Once we crested the hill, the descent down the other side was fantastic. The grade was steeper on the other side: 14% toward the top, and the distance down to the sea shorter. Maybe 5-6K. What great views of the Meditteranean from up there though. We stopped at several points and took some photos. Back and forth through winding roads and pretty scenery. It’s very rugged, rocky country. Our descent T’d into a road that hugs the coast line. From there we headed south to Tossa de Mar. The coastal road is “undulating”. Meaning we still had several interesting climbs to get in to Tossa de Mar.

As we crested that last hill into Tossa de Mar, we stopped for a ‘photo op’:

Tossa de Mar

Sept may be the shoulder season for this area, but there are still a lot of tourists. We wound our way through the narrow streets full of shops and people just strolling around until we got down to our hotel next to the beach. We stayed at the Hotel Diana. You’ll see pictures here.

The group snagged a table on the patio inside to get room keys and some snacks. Everyone tried a little Sangria as well. That’s a light colored/bodied, chilled (iced) red wine with chunks of fruit in it. In this case, pears, apples and oranges. Refreshing. A couple people had beers. You see a lot of San Miguel and Estrella Damm – both Spanish.

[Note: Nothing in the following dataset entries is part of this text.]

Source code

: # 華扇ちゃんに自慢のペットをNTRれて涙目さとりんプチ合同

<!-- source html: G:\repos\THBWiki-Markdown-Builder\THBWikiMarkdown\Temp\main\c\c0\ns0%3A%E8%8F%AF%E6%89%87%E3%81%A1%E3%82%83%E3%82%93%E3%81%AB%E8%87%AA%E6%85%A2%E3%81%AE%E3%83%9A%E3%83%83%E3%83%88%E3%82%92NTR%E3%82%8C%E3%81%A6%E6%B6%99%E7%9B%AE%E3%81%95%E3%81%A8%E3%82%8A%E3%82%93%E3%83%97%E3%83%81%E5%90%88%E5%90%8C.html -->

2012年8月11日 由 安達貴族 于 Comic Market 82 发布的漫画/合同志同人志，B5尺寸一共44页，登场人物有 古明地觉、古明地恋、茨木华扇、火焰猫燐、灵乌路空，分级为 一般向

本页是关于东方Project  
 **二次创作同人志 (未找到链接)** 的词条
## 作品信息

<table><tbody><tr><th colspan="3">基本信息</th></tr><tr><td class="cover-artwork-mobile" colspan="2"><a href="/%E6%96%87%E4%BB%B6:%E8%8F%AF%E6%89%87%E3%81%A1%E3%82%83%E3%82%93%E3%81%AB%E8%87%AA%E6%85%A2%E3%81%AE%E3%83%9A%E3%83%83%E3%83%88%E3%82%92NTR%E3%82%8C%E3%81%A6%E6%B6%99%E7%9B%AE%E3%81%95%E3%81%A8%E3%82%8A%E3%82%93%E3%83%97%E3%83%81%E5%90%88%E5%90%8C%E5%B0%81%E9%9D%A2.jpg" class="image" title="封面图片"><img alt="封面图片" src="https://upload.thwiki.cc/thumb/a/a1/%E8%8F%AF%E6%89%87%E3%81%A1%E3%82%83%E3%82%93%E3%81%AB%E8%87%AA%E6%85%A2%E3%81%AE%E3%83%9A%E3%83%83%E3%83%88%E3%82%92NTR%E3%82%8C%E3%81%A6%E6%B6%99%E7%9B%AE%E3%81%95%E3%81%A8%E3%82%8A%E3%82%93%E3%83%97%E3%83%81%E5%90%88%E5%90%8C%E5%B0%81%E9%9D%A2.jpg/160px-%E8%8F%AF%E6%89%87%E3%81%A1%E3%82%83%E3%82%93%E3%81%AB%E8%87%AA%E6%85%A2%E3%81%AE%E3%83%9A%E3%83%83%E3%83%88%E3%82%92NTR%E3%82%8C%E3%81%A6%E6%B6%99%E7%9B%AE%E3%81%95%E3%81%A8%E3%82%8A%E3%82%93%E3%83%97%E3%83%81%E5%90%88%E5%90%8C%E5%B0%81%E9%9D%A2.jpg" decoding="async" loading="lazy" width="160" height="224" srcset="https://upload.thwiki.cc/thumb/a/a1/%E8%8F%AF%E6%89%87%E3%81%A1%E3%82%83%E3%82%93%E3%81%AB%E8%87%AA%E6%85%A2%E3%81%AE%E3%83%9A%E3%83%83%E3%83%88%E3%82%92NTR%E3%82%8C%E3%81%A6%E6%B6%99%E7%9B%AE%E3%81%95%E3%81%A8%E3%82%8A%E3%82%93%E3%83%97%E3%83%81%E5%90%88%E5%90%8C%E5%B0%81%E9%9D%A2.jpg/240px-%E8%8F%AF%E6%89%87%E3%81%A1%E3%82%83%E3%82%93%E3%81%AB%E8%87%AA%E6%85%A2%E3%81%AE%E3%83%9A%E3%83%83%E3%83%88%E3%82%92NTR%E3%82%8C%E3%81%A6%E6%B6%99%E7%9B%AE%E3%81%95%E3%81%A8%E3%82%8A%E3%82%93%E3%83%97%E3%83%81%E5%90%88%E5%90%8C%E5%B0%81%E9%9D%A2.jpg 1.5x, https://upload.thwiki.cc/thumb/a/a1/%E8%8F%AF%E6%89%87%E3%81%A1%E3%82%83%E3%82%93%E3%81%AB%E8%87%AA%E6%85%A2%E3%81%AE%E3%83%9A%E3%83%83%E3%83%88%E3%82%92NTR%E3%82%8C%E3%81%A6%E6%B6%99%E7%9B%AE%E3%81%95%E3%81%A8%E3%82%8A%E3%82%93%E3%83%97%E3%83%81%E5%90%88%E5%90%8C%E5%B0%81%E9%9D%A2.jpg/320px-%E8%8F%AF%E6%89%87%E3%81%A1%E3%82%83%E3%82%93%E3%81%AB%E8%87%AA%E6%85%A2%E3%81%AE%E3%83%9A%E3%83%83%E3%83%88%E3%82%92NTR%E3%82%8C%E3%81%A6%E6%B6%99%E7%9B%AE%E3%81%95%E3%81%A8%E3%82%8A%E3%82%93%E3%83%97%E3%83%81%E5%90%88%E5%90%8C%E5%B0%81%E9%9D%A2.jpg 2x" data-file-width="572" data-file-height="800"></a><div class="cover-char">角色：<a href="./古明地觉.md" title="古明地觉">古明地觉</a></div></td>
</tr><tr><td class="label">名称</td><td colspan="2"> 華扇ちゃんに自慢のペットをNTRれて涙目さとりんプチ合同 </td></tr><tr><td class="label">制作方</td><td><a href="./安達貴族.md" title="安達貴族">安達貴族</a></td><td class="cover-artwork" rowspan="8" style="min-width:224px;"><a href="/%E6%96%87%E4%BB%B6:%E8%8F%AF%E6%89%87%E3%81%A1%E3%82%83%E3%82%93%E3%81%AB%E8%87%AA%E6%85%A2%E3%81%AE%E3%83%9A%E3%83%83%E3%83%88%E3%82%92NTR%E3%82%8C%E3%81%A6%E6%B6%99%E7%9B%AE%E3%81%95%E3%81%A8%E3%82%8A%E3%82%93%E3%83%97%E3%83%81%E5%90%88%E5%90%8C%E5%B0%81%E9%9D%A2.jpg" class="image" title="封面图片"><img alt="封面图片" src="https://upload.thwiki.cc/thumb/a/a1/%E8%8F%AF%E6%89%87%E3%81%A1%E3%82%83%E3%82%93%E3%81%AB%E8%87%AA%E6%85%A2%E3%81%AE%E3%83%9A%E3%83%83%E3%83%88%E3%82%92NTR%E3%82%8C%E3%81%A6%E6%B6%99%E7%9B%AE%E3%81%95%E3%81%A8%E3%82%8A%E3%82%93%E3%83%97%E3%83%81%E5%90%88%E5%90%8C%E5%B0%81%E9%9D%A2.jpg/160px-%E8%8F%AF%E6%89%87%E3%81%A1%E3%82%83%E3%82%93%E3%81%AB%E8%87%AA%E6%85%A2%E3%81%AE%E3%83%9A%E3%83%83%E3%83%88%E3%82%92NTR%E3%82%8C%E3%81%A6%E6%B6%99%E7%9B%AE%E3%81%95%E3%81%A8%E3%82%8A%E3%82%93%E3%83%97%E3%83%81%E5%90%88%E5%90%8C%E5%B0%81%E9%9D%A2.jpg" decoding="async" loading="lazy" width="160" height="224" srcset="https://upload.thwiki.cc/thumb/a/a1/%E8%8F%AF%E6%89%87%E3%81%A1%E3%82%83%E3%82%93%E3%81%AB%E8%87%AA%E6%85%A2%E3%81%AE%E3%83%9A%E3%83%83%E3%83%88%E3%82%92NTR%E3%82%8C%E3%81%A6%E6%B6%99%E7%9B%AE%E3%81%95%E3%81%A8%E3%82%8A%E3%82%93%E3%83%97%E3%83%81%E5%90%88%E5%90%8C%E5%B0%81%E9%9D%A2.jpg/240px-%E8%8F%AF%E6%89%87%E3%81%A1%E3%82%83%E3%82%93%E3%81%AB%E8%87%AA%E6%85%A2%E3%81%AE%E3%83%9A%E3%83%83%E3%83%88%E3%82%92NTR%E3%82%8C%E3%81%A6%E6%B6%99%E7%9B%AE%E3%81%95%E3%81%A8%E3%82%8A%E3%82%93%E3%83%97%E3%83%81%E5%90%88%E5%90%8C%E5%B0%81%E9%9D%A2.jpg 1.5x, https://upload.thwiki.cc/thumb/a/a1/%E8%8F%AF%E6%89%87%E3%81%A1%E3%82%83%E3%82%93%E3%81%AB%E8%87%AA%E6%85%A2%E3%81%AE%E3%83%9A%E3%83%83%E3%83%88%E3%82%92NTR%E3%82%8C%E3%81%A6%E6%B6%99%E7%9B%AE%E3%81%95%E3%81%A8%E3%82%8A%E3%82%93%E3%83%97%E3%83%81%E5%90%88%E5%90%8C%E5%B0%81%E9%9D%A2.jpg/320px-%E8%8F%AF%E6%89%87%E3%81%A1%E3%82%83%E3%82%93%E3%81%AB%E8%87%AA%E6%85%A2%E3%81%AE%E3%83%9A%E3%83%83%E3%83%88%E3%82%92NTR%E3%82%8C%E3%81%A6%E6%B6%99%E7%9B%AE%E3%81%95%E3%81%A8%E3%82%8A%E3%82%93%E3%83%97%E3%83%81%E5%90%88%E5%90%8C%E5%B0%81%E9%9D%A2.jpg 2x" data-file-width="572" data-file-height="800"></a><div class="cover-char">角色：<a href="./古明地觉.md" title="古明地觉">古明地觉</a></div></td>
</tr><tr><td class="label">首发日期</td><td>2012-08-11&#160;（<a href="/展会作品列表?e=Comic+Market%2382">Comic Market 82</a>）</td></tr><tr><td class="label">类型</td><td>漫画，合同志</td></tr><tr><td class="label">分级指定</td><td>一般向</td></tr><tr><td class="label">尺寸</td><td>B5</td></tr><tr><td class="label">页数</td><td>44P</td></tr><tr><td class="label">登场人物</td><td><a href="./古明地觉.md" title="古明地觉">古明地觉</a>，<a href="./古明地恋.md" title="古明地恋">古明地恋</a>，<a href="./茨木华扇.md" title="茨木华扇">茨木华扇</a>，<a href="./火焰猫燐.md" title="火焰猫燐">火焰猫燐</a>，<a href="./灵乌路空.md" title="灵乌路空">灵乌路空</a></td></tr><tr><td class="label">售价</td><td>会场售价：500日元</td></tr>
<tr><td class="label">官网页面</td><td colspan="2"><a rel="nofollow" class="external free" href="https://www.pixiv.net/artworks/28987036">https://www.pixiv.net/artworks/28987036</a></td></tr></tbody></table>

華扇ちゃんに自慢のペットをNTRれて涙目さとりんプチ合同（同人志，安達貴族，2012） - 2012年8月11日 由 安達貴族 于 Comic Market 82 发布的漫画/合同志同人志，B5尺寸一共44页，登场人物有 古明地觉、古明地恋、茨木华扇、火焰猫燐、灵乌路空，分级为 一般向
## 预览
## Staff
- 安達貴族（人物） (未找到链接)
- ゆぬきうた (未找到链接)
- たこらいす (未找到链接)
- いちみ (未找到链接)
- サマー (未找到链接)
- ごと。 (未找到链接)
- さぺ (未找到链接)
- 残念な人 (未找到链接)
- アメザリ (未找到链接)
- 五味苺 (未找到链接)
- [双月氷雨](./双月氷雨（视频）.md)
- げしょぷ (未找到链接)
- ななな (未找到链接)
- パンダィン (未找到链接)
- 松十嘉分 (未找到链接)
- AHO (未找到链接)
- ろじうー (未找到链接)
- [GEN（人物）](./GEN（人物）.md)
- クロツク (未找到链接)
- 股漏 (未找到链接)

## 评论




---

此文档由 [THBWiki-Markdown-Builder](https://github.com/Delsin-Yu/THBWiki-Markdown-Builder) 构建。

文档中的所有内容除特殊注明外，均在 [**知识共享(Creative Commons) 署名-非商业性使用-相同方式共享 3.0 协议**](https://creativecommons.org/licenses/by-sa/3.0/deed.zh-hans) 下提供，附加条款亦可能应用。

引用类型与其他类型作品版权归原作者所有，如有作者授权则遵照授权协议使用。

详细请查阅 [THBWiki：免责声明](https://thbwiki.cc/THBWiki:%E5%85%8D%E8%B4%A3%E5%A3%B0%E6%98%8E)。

My room was great. Simple and small but it had a great little deck with a couple of chairs and a great view of the sea. The bathroom had a very cool window beside the shower that let in a great breeze. You’ll see a picture here that I took one morning of the sunrise out that window.

I was starved and grabbed a quick snack of tomatoes & mozzarella. Tasty. Included a shot here.

I didn’t spend too much time down at the beach. It’s beautiful to look at, but I’m not much for swimming, but I did wander up and down it for a bit. The ‘sand’ is much coarser than it looks from a distance. More like tiny stones. Not entirely foot friendly – at least unless you spend a lot of time bare foot. Of course there were plenty of folks on the beach that seemed to like it just fine.

Later the group went to dinner at a place that our ride lead Chris had chosen. It’s a family run pizza joint a few blocks from the hotel. Wish I could remember the name. We had salads and pizza. Excellent stuff. Chris later took us on a walk around the area. Not for too long though. Most of us were pretty tired. There’s an old fortress at one end of the town up on a rock outcropping. We walked up there and looked out over another small beach on the other side. The sea was illuminated by the moon. It was a pretty spactacular view from up there. I took a picture of it, but it’s on the internal memory of my camera not the removable memory and I don’t have the cable.